Rural properties are often too far away from public sewage utilities to connect to them, so instead, these rural properties have a comprehensive septic system on the premises to filter and eliminate their waste water. All “gray” and “black” waste water will flow from the house’s sewage pipes and gather in the underground septic tank to start this process. Such a tank may be large enough to contain several hundred gallons of waste water at a time, and they are nearly always stored underground for convenience and sanitation. Once inside this tank, the water will be exposed to many helpful bacteria cultures who will break down organic solids inside the water. Fats and oils will float to the top, while solids will be broken down and settle to the tank’s bottom and form a thick sludge there. Relatively clean water will be between these two layers.

That process may take two or three days or so, and after that, the relatively clean water will pass through a screen filter in the tank on its way to the deeper pipes in the system, further cleaning it. Now, this water will flow through a series of pipes just under the ground’s surface, and these pipes have nozzles and holes that allow the water to flow out and pass through loose gravel and dirt. The loose gravel and soil acts as a drainage field, and such materials and naturally occurring bacteria will help further filter out and clean that water, making it safe to return to the natural environment. This completes the septic process. Meanwhile, why might a septic tank service or similar service be called upon, and what can they do?

Septic Cleaning and Repair Work

A septic tank and the rest of the system largely operates autonomously, although the property owner can and should regularly check for any developing problems with the system. An example is the septic tank itself. This tank will continue to fill with thick sludge over time, as this sludge has no means of leaving the tank on its own. A property owner may use a measuring rod, known as a “sludge judge”, to measure the thickness of the sludge in that septic tank. Once the tank is one third to half full of sludge, the time has come to get it pumped out. This means reaching out to septic pumping services, and these professionals will arrive on the scene with a large, truck-mounted pump. The workers will dig up the tank and open it, then attach a large hose that allows the machine to draw out all sludge found inside. This may be done once every few years or so to keep sludge levels under control.
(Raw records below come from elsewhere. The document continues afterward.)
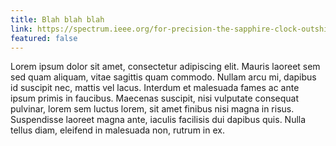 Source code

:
 ```yaml
---
title: Blah blah blah
link: https://spectrum.ieee.org/for-precision-the-sapphire-clock-outshines-even-the-best-atomic-clocks
featured: false
---
```


Lorem ipsum dolor sit amet, consectetur adipiscing elit. Mauris laoreet sem sed quam aliquam, vitae sagittis quam commodo. Nullam arcu mi, dapibus id suscipit nec, mattis vel lacus. Interdum et malesuada fames ac ante ipsum primis in faucibus. Maecenas suscipit, nisi vulputate consequat pulvinar, lorem sem luctus lorem, sit amet finibus nisi magna in risus. Suspendisse laoreet magna ante, iaculis facilisis dui dapibus quis. Nulla tellus diam, eleifend in malesuada non, rutrum in ex.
Meanwhile, the pipes found further in the system may become clogged and dirty over time, and to prevent total blockage, the homeowner may hire professionals who can dig up these pipes and subject them to blasts of highly pressurized water. This will quickly scour the pipes clean of any obstructions. What is more, the screen between the septic tank and pipes may become damaged or heavily clogged over time, so the owner may have this filter screen cleaned off or replaced as needed (but it shouldn’t simply be removed and neglected). Lastly, property owners must ensure that vehicles do not drive across the drainage field, because a vehicle’s weight will compress the dirt and gravel and make it too dense for water to flow.